Your task:
Please repeat the listing below in its entirety, exactly.

Extracted records:
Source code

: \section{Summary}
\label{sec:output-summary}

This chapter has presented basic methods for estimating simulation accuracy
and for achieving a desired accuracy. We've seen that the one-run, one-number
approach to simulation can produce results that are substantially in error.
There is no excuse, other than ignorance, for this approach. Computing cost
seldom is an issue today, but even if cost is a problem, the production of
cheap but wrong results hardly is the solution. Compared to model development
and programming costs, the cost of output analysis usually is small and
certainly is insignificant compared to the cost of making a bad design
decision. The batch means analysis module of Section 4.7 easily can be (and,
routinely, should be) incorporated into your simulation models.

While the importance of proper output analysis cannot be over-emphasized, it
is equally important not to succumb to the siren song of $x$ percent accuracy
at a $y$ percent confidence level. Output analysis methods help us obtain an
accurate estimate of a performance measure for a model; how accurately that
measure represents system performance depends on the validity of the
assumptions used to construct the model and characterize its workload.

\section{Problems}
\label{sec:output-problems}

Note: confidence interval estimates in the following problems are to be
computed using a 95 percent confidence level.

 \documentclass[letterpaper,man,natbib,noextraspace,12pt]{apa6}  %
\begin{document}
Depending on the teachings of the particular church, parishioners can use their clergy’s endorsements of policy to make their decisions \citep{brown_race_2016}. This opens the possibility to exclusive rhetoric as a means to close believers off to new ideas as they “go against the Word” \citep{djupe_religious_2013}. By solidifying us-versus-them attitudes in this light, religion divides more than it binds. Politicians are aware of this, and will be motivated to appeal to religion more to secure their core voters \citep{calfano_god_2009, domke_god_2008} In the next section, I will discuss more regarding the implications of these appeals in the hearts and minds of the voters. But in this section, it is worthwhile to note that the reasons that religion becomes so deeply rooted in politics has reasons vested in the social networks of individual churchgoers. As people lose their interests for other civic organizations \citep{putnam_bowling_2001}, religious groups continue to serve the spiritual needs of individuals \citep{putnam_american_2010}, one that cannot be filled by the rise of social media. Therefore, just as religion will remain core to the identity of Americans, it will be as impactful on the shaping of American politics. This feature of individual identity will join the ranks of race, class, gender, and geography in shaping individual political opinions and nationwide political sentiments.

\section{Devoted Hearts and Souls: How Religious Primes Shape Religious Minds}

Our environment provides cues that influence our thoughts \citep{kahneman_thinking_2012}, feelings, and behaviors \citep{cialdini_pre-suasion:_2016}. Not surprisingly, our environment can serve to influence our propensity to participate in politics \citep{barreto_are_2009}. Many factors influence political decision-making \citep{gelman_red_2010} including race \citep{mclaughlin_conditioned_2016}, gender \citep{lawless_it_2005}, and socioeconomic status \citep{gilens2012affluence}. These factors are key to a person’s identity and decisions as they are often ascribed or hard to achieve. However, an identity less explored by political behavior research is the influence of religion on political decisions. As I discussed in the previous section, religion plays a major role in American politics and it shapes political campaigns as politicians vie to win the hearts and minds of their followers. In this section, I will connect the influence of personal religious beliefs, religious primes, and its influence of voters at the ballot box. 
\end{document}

The answer:
Source code

: \section{Summary}
\label{sec:output-summary}

This chapter has presented basic methods for estimating simulation accuracy
and for achieving a desired accuracy. We've seen that the one-run, one-number
approach to simulation can produce results that are substantially in error.
There is no excuse, other than ignorance, for this approach. Computing cost
seldom is an issue today, but even if cost is a problem, the production of
cheap but wrong results hardly is the solution. Compared to model development
and programming costs, the cost of output analysis usually is small and
certainly is insignificant compared to the cost of making a bad design
decision. The batch means analysis module of Section 4.7 easily can be (and,
routinely, should be) incorporated into your simulation models.

While the importance of proper output analysis cannot be over-emphasized, it
is equally important not to succumb to the siren song of $x$ percent accuracy
at a $y$ percent confidence level. Output analysis methods help us obtain an
accurate estimate of a performance measure for a model; how accurately that
measure represents system performance depends on the validity of the
assumptions used to construct the model and characterize its workload.

\section{Problems}
\label{sec:output-problems}

Note: confidence interval estimates in the following problems are to be
computed using a 95 percent confidence level.

 \documentclass[letterpaper,man,natbib,noextraspace,12pt]{apa6}  %
\begin{document}
Depending on the teachings of the particular church, parishioners can use their clergy’s endorsements of policy to make their decisions \citep{brown_race_2016}. This opens the possibility to exclusive rhetoric as a means to close believers off to new ideas as they “go against the Word” \citep{djupe_religious_2013}. By solidifying us-versus-them attitudes in this light, religion divides more than it binds. Politicians are aware of this, and will be motivated to appeal to religion more to secure their core voters \citep{calfano_god_2009, domke_god_2008} In the next section, I will discuss more regarding the implications of these appeals in the hearts and minds of the voters. But in this section, it is worthwhile to note that the reasons that religion becomes so deeply rooted in politics has reasons vested in the social networks of individual churchgoers. As people lose their interests for other civic organizations \citep{putnam_bowling_2001}, religious groups continue to serve the spiritual needs of individuals \citep{putnam_american_2010}, one that cannot be filled by the rise of social media. Therefore, just as religion will remain core to the identity of Americans, it will be as impactful on the shaping of American politics. This feature of individual identity will join the ranks of race, class, gender, and geography in shaping individual political opinions and nationwide political sentiments.

\section{Devoted Hearts and Souls: How Religious Primes Shape Religious Minds}

Our environment provides cues that influence our thoughts \citep{kahneman_thinking_2012}, feelings, and behaviors \citep{cialdini_pre-suasion:_2016}. Not surprisingly, our environment can serve to influence our propensity to participate in politics \citep{barreto_are_2009}. Many factors influence political decision-making \citep{gelman_red_2010} including race \citep{mclaughlin_conditioned_2016}, gender \citep{lawless_it_2005}, and socioeconomic status \citep{gilens2012affluence}. These factors are key to a person’s identity and decisions as they are often ascribed or hard to achieve. However, an identity less explored by political behavior research is the influence of religion on political decisions. As I discussed in the previous section, religion plays a major role in American politics and it shapes political campaigns as politicians vie to win the hearts and minds of their followers. In this section, I will connect the influence of personal religious beliefs, religious primes, and its influence of voters at the ballot box. 
\end{document}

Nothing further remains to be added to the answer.